Southwest Washington is a geographical area of the U.S. state of Washington, encompassing six counties in Western Washington. (Note: Pacific, Lewis, Wahkiakum, Cowlitz, Clark and Skamania Counties according to State of Washington Tourism Washington State Department of Ecology includes the Olympic Peninsula and Pierce County in addition to those mentioned before (Clallam, Clark, Cowlitz, Grays Harbor, Jefferson, Mason, Lewis, Pierce, Skamania, Thurston, and Wahkiakum counties).) It generally includes the area south of Olympia and Thurston County, down to the Oregon-Washington state line at Vancouver, and west of the Yakima Indian Reservation.
==Cities==
Cities and towns in Southwest Washington include:

- Camas in Clark County
- Centralia in Lewis County
- Chehalis in Lewis County
- Kelso in Cowlitz County
- Longview in Cowlitz County
- South Bend in Pacific County
- Vancouver in Clark County
- Washougal in Clark County
- Woodland in Cowlitz County
- Ridgefield in Clark County

==Culture==

The Southwest Washington Fair is held annually in the city of Chehalis.

In the early 20th century, the region was home to a Class-D Minor league baseball league known as the Southwest Washington League.

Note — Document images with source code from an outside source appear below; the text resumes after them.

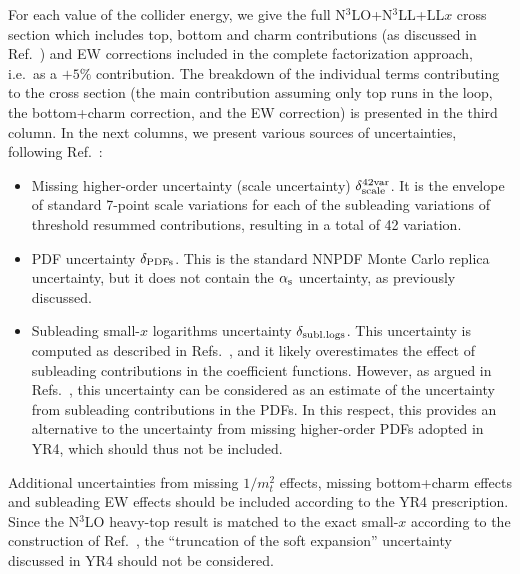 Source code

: For each value of the collider energy, we give the full
N$^3$LO+N$^3$LL+LL$x$ cross section which includes top, bottom and
charm contributions (as discussed in Ref.~\cite{Bonvini:2018iwt}) and
EW corrections included in the complete factorization approach, i.e.\
as a $+5\%$ contribution.  The breakdown of the individual terms
contributing to the cross section (the main contribution assuming only
top runs in the loop, the bottom+charm correction, and the EW
correction) is presented in the third column.  In the next columns, we
present various sources of uncertainties,
following Ref.~\cite{Bonvini:2018ixe}:
\begin{itemize}
\item Missing higher-order uncertainty (scale uncertainty)
  $\delta_{\rm scale}^{\rm 42var}$. It is the envelope of standard
  7-point scale variations for each of the subleading variations of
  threshold resummed contributions, resulting in a total of 42
  variation.

\item PDF uncertainty $\delta_{\rm PDFs}$. This is the standard NNPDF
  Monte Carlo replica uncertainty, but it does not contain the $\alpha_\text{s}$
  uncertainty, as previously discussed.

\item Subleading small-$x$ logarithms uncertainty
  $\delta_{\rm subl.logs}$. This uncertainty is computed as described
  in Refs.~\cite{Bonvini:2018ixe,Bonvini:2018iwt}, and it likely
  overestimates the effect of subleading contributions in the
  coefficient functions. However, as argued in
  Refs.~\cite{Bonvini:2018ixe,Bonvini:2018iwt}, this uncertainty can
  be considered as an estimate of the uncertainty from subleading
  contributions in the PDFs. In this respect, this provides an
  alternative to the uncertainty from missing higher-order PDFs
  adopted in YR4, which should thus not be included.
\end{itemize}
Additional uncertainties from missing $1/m_t^2$ effects, missing
bottom+charm effects and subleading EW effects should be included
according to the YR4 prescription.  Since the N$^3$LO heavy-top result
is matched to the exact small-$x$ according to the construction of
Ref.~\cite{Bonvini:2018iwt}, the ``truncation of the soft expansion''
uncertainty discussed in YR4 should not be considered.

The Sou'wester is the magazine of the Pacific County Historical Society.

==Education==

The Southwest Washington State College Committee study of the late 1960s eventually resulted in the establishment of The Evergreen State College in Olympia.

Washington State University Vancouver is located in Vancouver and serves as the only four-year research university in Southwest Washington.

==Healthcare==

PeaceHealth Southwest Medical Center in Vancouver is the region's largest medical center.

==Transportation==

The major north–south highways in Southwest Washington are U.S. Route 101, which runs along the Pacific Coast, and Interstate 5, a freeway between Seattle and Portland, Oregon. Several east–west highways connect these two routes, including State Route 4 along the Columbia River; State Route 6 between Raymond and Chehalis; and U.S. Route 12, which also traverses the Cascade Range at White Pass.

==See also==
- Area code 360 – serves Southwest Washington and other areas of Western Washington outside of the Seattle metropolitan area
- List of regions of the United States

==Bibliography==
- Federal Writers' Project (2014). "The WPA Guide to Washington: The Evergreen State"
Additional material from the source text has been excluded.